--- DATA RECORDS Enclosed Below ---

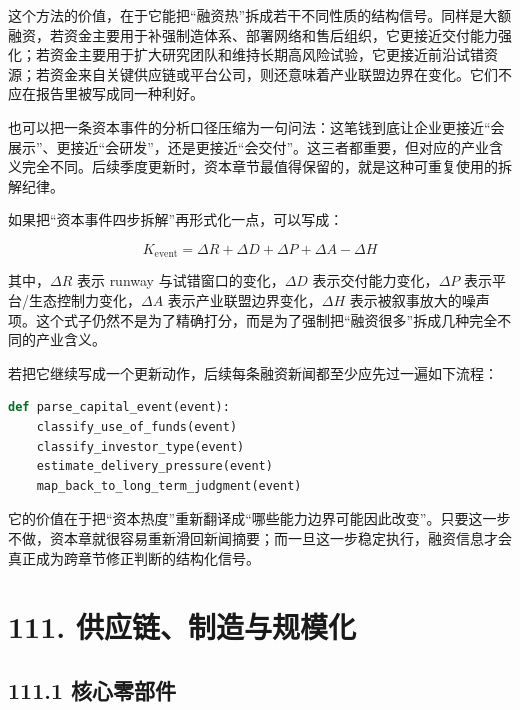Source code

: 这个方法的价值，在于它能把“融资热”拆成若干不同性质的结构信号。同样是大额融资，若资金主要用于补强制造体系、部署网络和售后组织，它更接近交付能力强化；若资金主要用于扩大研究团队和维持长期高风险试验，它更接近前沿试错资源；若资金来自关键供应链或平台公司，则还意味着产业联盟边界在变化。它们不应在报告里被写成同一种利好。

也可以把一条资本事件的分析口径压缩为一句问法：这笔钱到底让企业更接近“会展示”、更接近“会研发”，还是更接近“会交付”。这三者都重要，但对应的产业含义完全不同。后续季度更新时，资本章节最值得保留的，就是这种可重复使用的拆解纪律。

如果把“资本事件四步拆解”再形式化一点，可以写成：

\begingroup
\footnotesize
\begin{equation*}
K_{\text{event}} = \Delta R + \Delta D + \Delta P + \Delta A - \Delta H
\end{equation*}
\endgroup

其中，\(\Delta R\) 表示 runway 与试错窗口的变化，\(\Delta D\) 表示交付能力变化，\(\Delta P\) 表示平台/生态控制力变化，\(\Delta A\) 表示产业联盟边界变化，\(\Delta H\) 表示被叙事放大的噪声项。这个式子仍然不是为了精确打分，而是为了强制把“融资很多”拆成几种完全不同的产业含义。

若把它继续写成一个更新动作，后续每条融资新闻都至少应先过一遍如下流程：

\begin{lstlisting}[language=python]
def parse_capital_event(event):
    classify_use_of_funds(event)
    classify_investor_type(event)
    estimate_delivery_pressure(event)
    map_back_to_long_term_judgment(event)
\end{lstlisting}

它的价值在于把“资本热度”重新翻译成“哪些能力边界可能因此改变”。只要这一步不做，资本章就很容易重新滑回新闻摘要；而一旦这一步稳定执行，融资信息才会真正成为跨章节修正判断的结构化信号。

\chapter*{111. 供应链、制造与规模化}

\section*{111.1 核心零部件}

--- End of Enclosed DATA RECORDS ---

Produce the entries again, word for word, without any of their pictures.

# SOLUTION FOR THIS TASK
Source code

: 这个方法的价值，在于它能把“融资热”拆成若干不同性质的结构信号。同样是大额融资，若资金主要用于补强制造体系、部署网络和售后组织，它更接近交付能力强化；若资金主要用于扩大研究团队和维持长期高风险试验，它更接近前沿试错资源；若资金来自关键供应链或平台公司，则还意味着产业联盟边界在变化。它们不应在报告里被写成同一种利好。

也可以把一条资本事件的分析口径压缩为一句问法：这笔钱到底让企业更接近“会展示”、更接近“会研发”，还是更接近“会交付”。这三者都重要，但对应的产业含义完全不同。后续季度更新时，资本章节最值得保留的，就是这种可重复使用的拆解纪律。

如果把“资本事件四步拆解”再形式化一点，可以写成：

\begingroup
\footnotesize
\begin{equation*}
K_{\text{event}} = \Delta R + \Delta D + \Delta P + \Delta A - \Delta H
\end{equation*}
\endgroup

其中，\(\Delta R\) 表示 runway 与试错窗口的变化，\(\Delta D\) 表示交付能力变化，\(\Delta P\) 表示平台/生态控制力变化，\(\Delta A\) 表示产业联盟边界变化，\(\Delta H\) 表示被叙事放大的噪声项。这个式子仍然不是为了精确打分，而是为了强制把“融资很多”拆成几种完全不同的产业含义。

若把它继续写成一个更新动作，后续每条融资新闻都至少应先过一遍如下流程：

\begin{lstlisting}[language=python]
def parse_capital_event(event):
    classify_use_of_funds(event)
    classify_investor_type(event)
    estimate_delivery_pressure(event)
    map_back_to_long_term_judgment(event)
\end{lstlisting}

它的价值在于把“资本热度”重新翻译成“哪些能力边界可能因此改变”。只要这一步不做，资本章就很容易重新滑回新闻摘要；而一旦这一步稳定执行，融资信息才会真正成为跨章节修正判断的结构化信号。

\chapter*{111. 供应链、制造与规模化}

\section*{111.1 核心零部件}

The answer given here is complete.